Ministero dell’Interno, circolare n° 6415/2011 del Ministero dell’Interno determina che si può presentare la richiesta di cittadinanza ai sensi dell’art.5 della Legge 91/92 nel caso di riconciliazione tra lo straniero e il cittadino italiano.

L’acquisto della cittadinanza italiana da parte dello straniero coniugato con un cittadino italiano è regolato dalla legge n. 91/92 (in particolare dagli artt. 5,6,7 e 8). Attualmente la normativa prevede che lo straniero può presentare la domanda per la cittadinanza dopo 2 anni di matrimonio e di residenza effettiva nel territorio italiano o dopo 3 anni di matrimonio se la residenza è fissata all’estero. Nel caso ci siano figli, nati o adottati dalla coppia, la tempistica viene ridotta alla metà. La stessa legge prevede che fino al momento dell’adozione del decreto di cittadinanza non deve esserci stato scioglimento, annullamento o cessazione degli effetti civili del matrimonio nonché separazione personale fra i coniugi. Ciò vuol dire che se la separazione personale avviene dopo il deposito dell’istanza, quindi, durante la trattazione della pratica, la richiesta viene dichiarata inammissibile. Solo se la separazione avviene dopo la prestazione del giuramento in seguito al decreto di concessione, lo straniero diventato italiano non perde la cittadinanza acquisita.
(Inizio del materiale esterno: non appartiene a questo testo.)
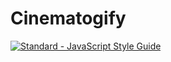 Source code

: # Cinematogify

[![Standard - JavaScript Style Guide](https://cdn.rawgit.com/feross/standard/master/badge.svg)](https://github.com/feross/standard)
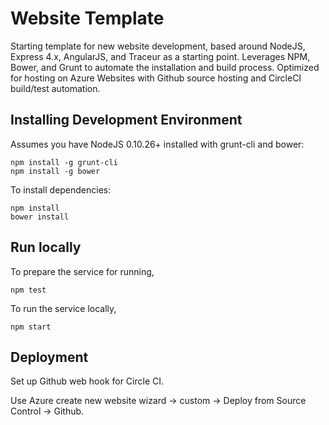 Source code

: # Website Template #

Starting template for new website development, based around NodeJS, Express 4.x, AngularJS, and Traceur as a starting point.  Leverages NPM, Bower, and Grunt to automate the installation and build process.  Optimized for hosting on Azure Websites with Github source hosting and CircleCI build/test automation.

## Installing Development Environment ##

Assumes you have NodeJS 0.10.26+ installed with grunt-cli and bower:

	npm install -g grunt-cli
	npm install -g bower

To install dependencies:

	npm install
	bower install

## Run locally ##

To prepare the service for running,

	npm test

To run the service locally,

	npm start

## Deployment ##

Set up Github web hook for Circle CI.

Use Azure create new website wizard -> custom -> Deploy from Source Control -> Github.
La circolare in oggetto prende in esame i casi in cui dopo la separazione ci sia una effettiva riconciliazione fra i coniugi (art. 157 del Codice Civile) che determina l’annullamento della sentenza di separazione purché annotata al margine dell’atto di matrimonio. La volontà di ricongiungersi deve essere annotata al margine dell’atto di matrimonio. In questi casi il periodo temporale necessario per l’ottenimento della cittadinanza, inizia a decorrere dal momento dell’avvenuta riconciliazione, e non più dalla data del matrimonio, rimane di almeno 2 anni di residenza legale nel territorio italiano o di 3 anni nel caso di residenza all’estero. La tempistica viene ridotta alla metà in presenza di figli nati o adottati durante il matrimonio.

Un altro importante chiaramento riguarda il termine di conclusione del Ministero dell’Interno per riconoscere o rifiutare la cittadinanza.

Se la domanda della cittadinanza è legata al matrimonio con un cittadino italiano, una volta decorso il termine di legge di 730 giorni per concludere il procedimento, il richiedente diventa titolare di un diritto soggettivo pieno all’acquisto della cittadinanza italiana, e il Prefetto non può più rigettare l’istanza.

Se si tratta, però, di una richiesta legata al periodo di residenza in Italia (art. 9 della legge 91/92 – cittadinanza per naturalizzazione), l’eventuale ritardo della Prefettura nell’adottare un provvedimento di accoglienza o meno della domanda, non rappresenta una mancanza della Pubblica Amministrazione. In tal caso si può soltanto chiedere al Tribunale di obbligare alla Pubblica Amministrazione ad adottare in provvedimento in merito.